## TASK PROMPT:
Search the material below for the word "Module". Copy every line where it is found.
(Beginning of MATERIAL PROVIDED)
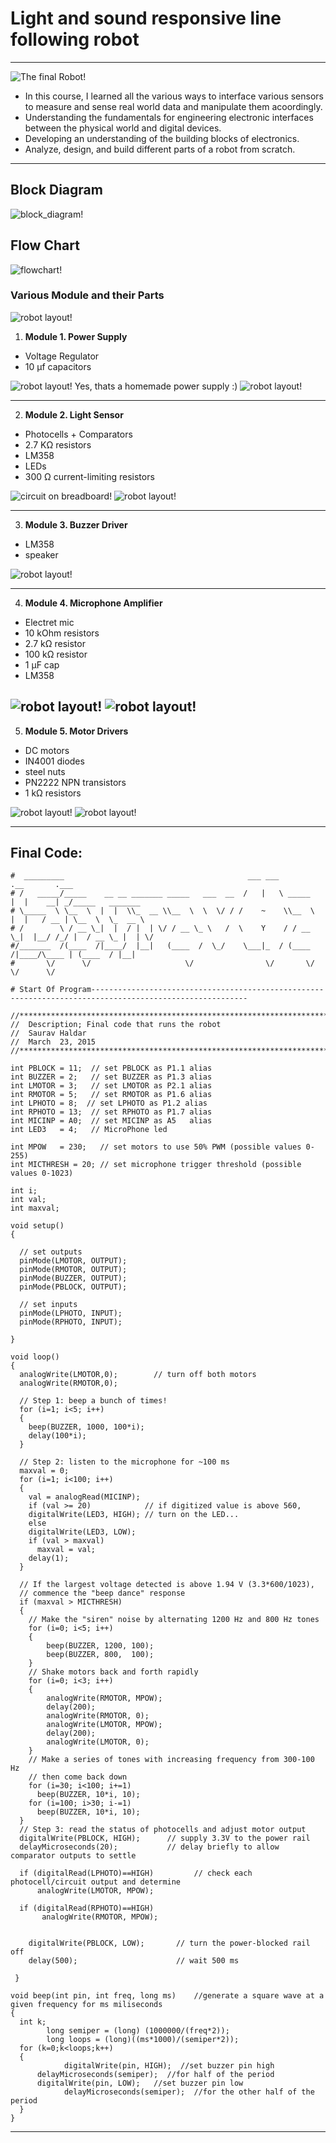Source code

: # Light and sound responsive line following robot

---

![The final Robot!](img/robot1.jpg "The final robot")

<ul>

  <li>In this course, I learned all the various ways to interface various sensors to measure and sense real world data and manipulate them acoordingly.</li>
  <li>Understanding the fundamentals for engineering electronic interfaces between the physical world and digital devices. </li>
  <li>Developing an understanding of the building blocks of electronics. </li>
  <li>Analyze, design, and build different parts of a robot from scratch. </li>
  
  
</ul>  
  

---

## Block Diagram

![block_diagram!](img2/block_diagram.png "block_diagram")

## Flow Chart

![flowchart!](img2/flowchart.png "flowchart")





### Various Module and their Parts


![robot layout!](img2/robot_layout.jpg "robot_layout")





1. **Module 1. Power Supply**
<ul>
  <li>Voltage Regulator</li>
  <li>10 μf capacitors</li>
</ul>

![robot layout!](img/power_supply.jpg "robot_layout")
Yes, thats a homemade power supply :)
![robot layout!](img2/voltrage_regulator.png "robot_layout")

---
2. **Module 2. Light Sensor**
<ul>
  <li>Photocells + Comparators</li>
  <li>2.7 KΩ resistors</li>
  <li>LM358</li>
  <li>LEDs</li>
  <li>300 Ω current-limiting resistors</li>
</ul>

![circuit on breadboard!](img/circuit_on_breadboard.jpg "circuit on breadboard")
![robot layout!](img2/photocells.png "robot_layout")

---
3. **Module 3. Buzzer Driver**
<ul>
<li>LM358</li>
<li>speaker</li>
  </ul>
  
![robot layout!](img2/speaker.png "robot_layout")

---
4. **Module 4. Microphone Amplifier**
 <ul>
<li>Electret mic</li>
<li>10 kOhm resistors</li>
<li>2.7 kΩ resistor</li>
<li>100 kΩ resistor</li>
<li>1 μF cap</li>
<li>LM358</li>
  </ul>
  
![robot layout!](img/Microphone.jpg "robot_layout")
![robot layout!](img2/microphone.png "robot_layout")
---
5. **Module 5. Motor Drivers**
 <ul>
 <li>DC motors</li>
<li>IN4001 diodes</li>
<li>steel nuts</li>
<li>PN2222 NPN transistors</li>
<li>1 kΩ resistors</li>
  </ul>

![robot layout!](img/motor_interface.jpg "robot_layout")
![robot layout!](img2/motor_driver.png "robot_layout")

---
## Final Code:


    #  _________                                         ___ ___          .__       .___                
    # /   _____/_____    __ __ _______ _____   ___  __  /   |   \ _____   |  |    __| _/_____   _______ 
    # \_____  \ \__  \  |  |  \\_  __ \\__  \  \  \/ / /    ~    \\__  \  |  |   / __ | \__  \  \_  __ \
    # /        \ / __ \_|  |  / |  | \/ / __ \_ \   /  \    Y    / / __ \_|  |__/ /_/ |  / __ \_ |  | \/
    #/_______  /(____  /|____/  |__|   (____  /  \_/    \___|_  / (____  /|____/\____ | (____  / |__|   
    #       \/      \/                     \/                \/       \/            \/      \/         

    # Start Of Program---------------------------------------------------------------------------------------------------------
  
    //***************************************************************************************
    //  Description; Final code that runs the robot
    //  Saurav Haldar
    //  March  23, 2015
    //***************************************************************************************

    int PBLOCK = 11;  // set PBLOCK as P1.1 alias
    int BUZZER = 2;   // set BUZZER as P1.3 alias
    int LMOTOR = 3;   // set LMOTOR as P2.1 alias
    int RMOTOR = 5;   // set RMOTOR as P1.6 alias
    int LPHOTO = 8;  // set LPHOTO as P1.2 alias
    int RPHOTO = 13;  // set RPHOTO as P1.7 alias
    int MICINP = A0;  // set MICINP as A5   alias
    int LED3   = 4;   // MicroPhone led 

    int MPOW   = 230;   // set motors to use 50% PWM (possible values 0-255)
    int MICTHRESH = 20; // set microphone trigger threshold (possible values 0-1023)

    int i;
    int val;
    int maxval;

    void setup()
    {  

      // set outputs
      pinMode(LMOTOR, OUTPUT);
      pinMode(RMOTOR, OUTPUT);
      pinMode(BUZZER, OUTPUT);
      pinMode(PBLOCK, OUTPUT);

      // set inputs
      pinMode(LPHOTO, INPUT);
      pinMode(RPHOTO, INPUT);

    }

    void loop()
    {
      analogWrite(LMOTOR,0);        // turn off both motors 
      analogWrite(RMOTOR,0);

      // Step 1: beep a bunch of times!
      for (i=1; i<5; i++)
      {
        beep(BUZZER, 1000, 100*i);
        delay(100*i);
      }

      // Step 2: listen to the microphone for ~100 ms
      maxval = 0;
      for (i=1; i<100; i++)
      {
        val = analogRead(MICINP);
        if (val >= 20)            // if digitized value is above 560,
        digitalWrite(LED3, HIGH); // turn on the LED...
        else
        digitalWrite(LED3, LOW); 
        if (val > maxval)
          maxval = val;
        delay(1);
      }

      // If the largest voltage detected is above 1.94 V (3.3*600/1023),
      // commence the "beep dance" response
      if (maxval > MICTHRESH)
      {
        // Make the "siren" noise by alternating 1200 Hz and 800 Hz tones
        for (i=0; i<5; i++)
        {
            beep(BUZZER, 1200, 100);
            beep(BUZZER, 800,  100);
        }
        // Shake motors back and forth rapidly
        for (i=0; i<3; i++)
        {
            analogWrite(RMOTOR, MPOW);
            delay(200);
            analogWrite(RMOTOR, 0);
            analogWrite(LMOTOR, MPOW);
            delay(200);
            analogWrite(LMOTOR, 0);
        }
        // Make a series of tones with increasing frequency from 300-100 Hz
        // then come back down
        for (i=30; i<100; i+=1)
          beep(BUZZER, 10*i, 10);
        for (i=100; i>30; i-=1)
          beep(BUZZER, 10*i, 10);
      } 
      // Step 3: read the status of photocells and adjust motor output
      digitalWrite(PBLOCK, HIGH);      // supply 3.3V to the power rail
      delayMicroseconds(20);           // delay briefly to allow comparator outputs to settle

      if (digitalRead(LPHOTO)==HIGH)         // check each photocell/circuit output and determine
          analogWrite(LMOTOR, MPOW);

      if (digitalRead(RPHOTO)==HIGH)  
           analogWrite(RMOTOR, MPOW);


        digitalWrite(PBLOCK, LOW);       // turn the power-blocked rail off
        delay(500);                      // wait 500 ms

     }

    void beep(int pin, int freq, long ms)    //generate a square wave at a given frequency for ms miliseconds
    {
      int k;
            long semiper = (long) (1000000/(freq*2));
            long loops = (long)((ms*1000)/(semiper*2));
      for (k=0;k<loops;k++)
      {
                digitalWrite(pin, HIGH);  //set buzzer pin high
          delayMicroseconds(semiper);  //for half of the period
          digitalWrite(pin, LOW);   //set buzzer pin low
                delayMicroseconds(semiper);  //for the other half of the period
      }
    }


---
(End of MATERIAL PROVIDED)
## YOUR SOLUTION:
### Various Module and their Parts
1. **Module 1. Power Supply**
2. **Module 2. Light Sensor**
3. **Module 3. Buzzer Driver**
4. **Module 4. Microphone Amplifier**
5. **Module 5. Motor Drivers**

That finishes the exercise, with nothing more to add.